We gaan ervan uit dat de ontvanger met een bepaalde snelheid beweegt v en de zender blijft stationair. Als de zendantenne een harmonisch signaal van een bepaalde frequentie uitzendt F, dan registreert de ontvanger vanwege het Doppler-effect een signaal met een andere frequentie. Het verschil tussen deze frequenties wordt de Doppler-frequentieverschuiving genoemd. Om de frequentieverschuivingswaarde te vinden, bekijkt u Fig. 2.16, die de zender, ontvanger en golfvector toont k vlakke golf en vector v ontvanger snelheid.

Rijst. 2.16. Op weg naar de bepaling van de Doppler-frequentieverschuiving

We schrijven de vergelijking van de uniforme beweging van de ontvanger in de vorm

De fase van het ontvangen signaal zal dan een functie van de tijd zijn

waarbij q de hoek is tussen de snelheidsvector en de golfvector.

De momentane frequentie wordt gedefinieerd als de afgeleide van de fase.

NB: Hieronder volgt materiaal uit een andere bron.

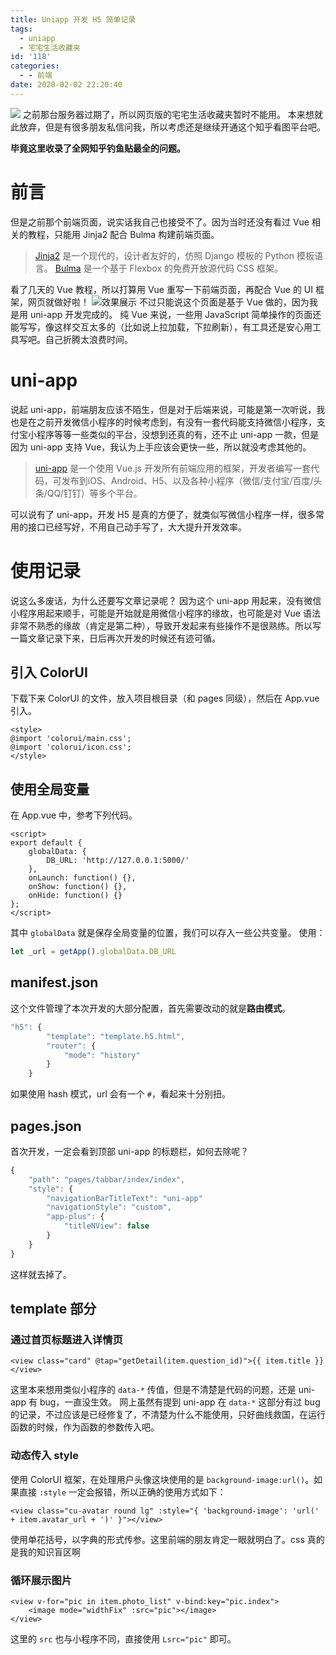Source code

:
 ```yaml
---
title: Uniapp 开发 H5 简单记录
tags:
  - uniapp
  - 宅宅生活收藏夹
id: '118'
categories:
  - - 前端
date: 2020-02-02 22:20:40
---
```


![](https://i.loli.net/2020/02/06/VigbIOD84WrmTAp.png) 之前那台服务器过期了，所以网页版的宅宅生活收藏夹暂时不能用。 本来想就此放弃，但是有很多朋友私信问我，所以考虑还是继续开通这个知乎看图平台吧。
<!-- more -->
**毕竟这里收录了全网知乎钓鱼贴最全的问题。**

# 前言

但是之前那个前端页面，说实话我自己也接受不了。因为当时还没有看过 Vue 相关的教程，只能用 Jinja2 配合 Bulma 构建前端页面。

> [Jinja2](http://docs.jinkan.org/docs/jinja2/) 是一个现代的，设计者友好的，仿照 Django 模板的 Python 模板语言。 [Bulma](https://bulma.io/) 是一个基于 Flexbox 的免费开放源代码 CSS 框架。

看了几天的 Vue 教程，所以打算用 Vue 重写一下前端页面，再配合 Vue 的 UI 框架，网页就做好啦！ ![效果展示](https://i.loli.net/2020/02/02/XAhTUiVMbu1LEPf.jpg " ") 不过只能说这个页面是基于 Vue 做的，因为我是用 uni-app 开发完成的。 纯 Vue 来说，一些用 JavaScript 简单操作的页面还能写写，像这样交互太多的（比如说上拉加载，下拉刷新），有工具还是安心用工具写吧。自己折腾太浪费时间。

# uni-app

说起 uni-app，前端朋友应该不陌生，但是对于后端来说，可能是第一次听说，我也是在之前开发微信小程序的时候考虑到，有没有一套代码能支持微信小程序，支付宝小程序等等一些类似的平台，没想到还真的有，还不止 uni-app 一款，但是因为 uni-app 支持 Vue，我认为上手应该会更快一些，所以就没考虑其他的。

> [uni-app](https://uniapp.dcloud.io/) 是一个使用 Vue.js 开发所有前端应用的框架，开发者编写一套代码，可发布到iOS、Android、H5、以及各种小程序（微信/支付宝/百度/头条/QQ/钉钉）等多个平台。

可以说有了 uni-app，开发 H5 是真的方便了，就类似写微信小程序一样，很多常用的接口已经写好，不用自己动手写了，大大提升开发效率。

# 使用记录

说这么多废话，为什么还要写文章记录呢？ 因为这个 uni-app 用起来，没有微信小程序用起来顺手，可能是开始就是用微信小程序的缘故，也可能是对 Vue 语法非常不熟悉的缘故（肯定是第二种），导致开发起来有些操作不是很熟练。所以写一篇文章记录下来，日后再次开发的时候还有迹可循。

## 引入 ColorUI

下载下来 ColorUI 的文件，放入项目根目录（和 pages 同级），然后在 App.vue 引入。

```markup
<style>
@import 'colorui/main.css';
@import 'colorui/icon.css';
</style>
```

## 使用全局变量

在 App.vue 中，参考下列代码。

```markup
<script>
export default {
    globalData: {
        DB_URL: 'http://127.0.0.1:5000/'
    },
    onLaunch: function() {},
    onShow: function() {},
    onHide: function() {}
};
</script>
```

其中 `globalData` 就是保存全局变量的位置，我们可以存入一些公共变量。 使用：

```javascript
let _url = getApp().globalData.DB_URL
```

## manifest.json

这个文件管理了本次开发的大部分配置，首先需要改动的就是**路由模式**。

```javascript
"h5": {
        "template": "template.h5.html",
        "router": {
            "mode": "history"
        }
    }
```

如果使用 hash 模式，url 会有一个 `#`，看起来十分别扭。

## pages.json

首次开发，一定会看到顶部 uni-app 的标题栏，如何去除呢？

```javascript
{
    "path": "pages/tabbar/index/index",
    "style": {
        "navigationBarTitleText": "uni-app"
        "navigationStyle": "custom",
        "app-plus": {
            "titleNView": false
        }
    }
}
```

这样就去掉了。

## template 部分

### 通过首页标题进入详情页

```markup
<view class="card" @tap="getDetail(item.question_id)">{{ item.title }}</view>
```

这里本来想用类似小程序的 `data-*` 传值，但是不清楚是代码的问题，还是 uni-app 有 bug，一直没生效。 网上虽然有提到 uni-app 在 `data-*` 这部分有过 bug 的记录，不过应该是已经修复了，不清楚为什么不能使用，只好曲线救国，在运行函数的时候，作为函数的参数传入吧。

### 动态传入 style

使用 ColorUI 框架，在处理用户头像这块使用的是 `background-image:url()`。如果直接 `:style` 一定会报错，所以正确的使用方式如下：

```markup
<view class="cu-avatar round lg" :style="{ 'background-image': 'url(' + item.avatar_url + ')' }"></view>
```

使用单花括号，以字典的形式传参。这里前端的朋友肯定一眼就明白了。css 真的是我的知识盲区啊

### 循环展示图片

```markup
<view v-for="pic in item.photo_list" v-bind:key="pic.index">
    <image mode="widthFix" :src="pic"></image>
</view>
```

这里的 `src` 也与小程序不同，直接使用 `Lsrc="pic"` 即可。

Daarom zullen we differentiëren (2.3.83) en rekening houdend met het golfnummer

. (2.3.84)

Bij een uniforme beweging van de ontvanger, zoals volgt uit (2.3.84), is een frequentieverschuiving gelijk aan

Laten we bijvoorbeeld aannemen dat de snelheid v=72 km/u = 20 m/s, zenderfrequentie F=900 MHz, en hoek q=0. Golflengte l en frequentie F verbonden door de snelheid van het licht Met verhouding Met=fl. Vanaf hier hebben we dat l= C/F=0,33 m. Nu vinden we uit (2.3.85) dat de Doppler-frequentie verschuift f d=60Hz.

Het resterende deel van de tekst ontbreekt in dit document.